(What this task involves): Check each line of the data below for the word "install", then extract the ones that have it.

(Exercise data):
*** Begin section ***

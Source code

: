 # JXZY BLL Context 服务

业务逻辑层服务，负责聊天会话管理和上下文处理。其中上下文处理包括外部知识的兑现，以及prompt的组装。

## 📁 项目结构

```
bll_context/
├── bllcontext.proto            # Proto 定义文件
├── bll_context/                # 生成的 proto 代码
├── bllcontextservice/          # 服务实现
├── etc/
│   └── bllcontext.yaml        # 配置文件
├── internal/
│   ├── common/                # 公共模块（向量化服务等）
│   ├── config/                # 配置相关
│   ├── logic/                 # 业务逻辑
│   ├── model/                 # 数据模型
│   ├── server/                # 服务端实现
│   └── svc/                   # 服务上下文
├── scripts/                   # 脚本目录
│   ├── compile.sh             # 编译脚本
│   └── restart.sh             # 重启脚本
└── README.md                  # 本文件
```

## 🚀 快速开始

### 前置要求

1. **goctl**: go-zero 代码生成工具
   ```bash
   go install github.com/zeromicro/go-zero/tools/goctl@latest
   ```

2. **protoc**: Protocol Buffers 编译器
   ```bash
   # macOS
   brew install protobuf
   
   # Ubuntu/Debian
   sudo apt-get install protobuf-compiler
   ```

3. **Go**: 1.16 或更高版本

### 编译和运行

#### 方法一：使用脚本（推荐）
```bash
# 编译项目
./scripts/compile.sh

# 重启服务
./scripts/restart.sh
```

*** End section ***

(Result for this exercise):
   go install github.com/zeromicro/go-zero/tools/goctl@latest
   brew install protobuf
   sudo apt-get install protobuf-compiler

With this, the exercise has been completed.